Milken offered a mock trial elective for many years, but they were unsuccessful and the course was eventually disbanded. Upon her move to Milken from New York, Alexandra Orbuch ‘20 founded the team, and for the first time in 27 years, the team has made it past the preliminary rounds. They placed in the top 24 teams of the county, losing by a mere 2 points to the team who continued on to win the entire  Los Angeles County region.

“Mock Trial is a team where students assume the roles of attorneys and witnesses and argue in a legal case. It is an enjoyable extracurricular activity that is well suited for many people,” said Alexandra Orbuch ‘20, the team captain.

The team of ten meets throughout the week with the advisor Mr. Gibert to prepare for their trials. Members bear the roles of attorneys or witnesses and work on the case given to them by the Constitutional Rights Foundation. After reading through the entire case, witness testimonies and objections, attorneys must write direct and cross examinations while witnesses practice their acting and memorization skills for the stand.

Mock Trial requires a unique set of skills from each member. It teaches students about manipulating language to emphasize a point; their rhetoric and the way they comport themselves is vital to persuading the judge. Students who assume attorney roles must be well versed in law, as well as good public speakers, while witnesses must be able to act and immerse themselves in their roles.

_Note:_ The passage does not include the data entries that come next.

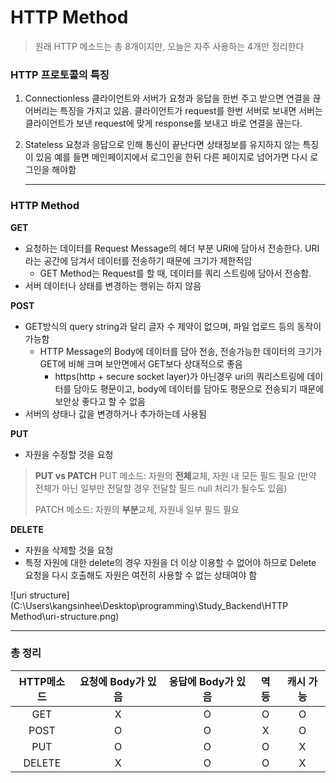 # HTTP Method

> 원래 HTTP 메소드는 총 8개이지만, 오늘은 자주 사용하는 4개만 정리한다

### HTTP 프로토콜의 특징

1. Connectionless
   클라이언트와 서버가 요청과 응답을 한번 주고 받으면 연결을 끊어버리는 특징을 가지고 있음. 
   클라이언트가 request를 한번 서버로 보내면 서버는 클라이언트가 보낸 request에 맞게 response를 보내고 바로 연결을 끊는다.

2. Stateless
   요청과 응답으로 인해 통신이 끝난다면 상태정보를 유지하지 않는 특징이 있음
   예를 들면 메인페이지에서 로그인을 한뒤 다른 페이지로 넘어가면 다시 로그인을 해야함

   ---

### HTTP Method

**GET**

* 요청하는 데이터를 Request Message의 헤더 부분 URI에 담아서 전송한다. URI라는 공간에 담겨서 데이터를 전송하기 때문에 크기가 제한적임
  * GET Method는 Request를 할 때, 데이터를 쿼리 스트링에 담아서 전송함.
* 서버 데이터나 상태를 변경하는 행위는 하지 않음

**POST**

* GET방식의 query string과 달리 글자 수 제약이 없으며, 파일 업로드 등의 동작이 가능함
  * HTTP Message의 Body에 데이터를 담아 전송, 전송가능한 데이터의 크기가 GET에 비해 크며 보안면에서 GET보다 상대적으로 좋음
    * https(http + secure socket layer)가 아닌경우 uri의 쿼리스트링에 데이터를 담아도 평문이고, body에 데이터를 담아도 평문으로 전송되기 때문에 보안상 좋다고 할 수 없음
* 서버의 상태나 값을 변경하거나 추가하는데 사용됨

**PUT**

* 자원을 수정할 것을 요청

> **PUT vs PATCH**
> PUT 메소드: 자원의 **전체**교체, 자원 내 모든 필드 필요
> (만약 전체가 아닌 일부만 전달할 경우 전달할 필드 null 처리가 될수도 있음)
>
> PATCH 메소드: 자원의 **부분**교체, 자원내 일부 필드 필요

**DELETE**

* 자원을 삭제할 것을 요청
* 특정 자원에 대한 delete의 경우 자원을 더 이상 이용할 수 없어야 하므로 Delete 요청을 다시 호출해도 자원은 여전히 사용할 수 없는 상태여야 함



![uri structure](C:\Users\kangsinhee\Desktop\programming\Study_Backend\HTTP Method\uri-structure.png)



---

### 총 정리

| HTTP메소드 | 요청에 Body가 있음 | 응답에 Body가 있음 | 멱등 | 캐시 가능 |
| :--------: | :----------------: | :----------------: | :--: | :-------: |
|    GET     |         X          |         O          |  O   |     O     |
|    POST    |         O          |         O          |  X   |     O     |
|    PUT     |         O          |         O          |  O   |     X     |
|   DELETE   |         X          |         O          |  O   |     X     |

After the flurry of preparation, the team competes in a competition at the Stanley Mosk Courthouse.“It’s amazing to see the immense amount of dedication from students all around the state, competing in real court rooms with real judges. Viewers of the trials always comment that they couldn’t believe they weren’t watching the real deal,” says team member Dani Siman ‘20.

“I think that the team as a whole has definitely improved this year,” said Orbuch ‘20. “From weekly meetings regarding examinations and objections to case reviews, all team members were immersed in the language of the law and the case itself.”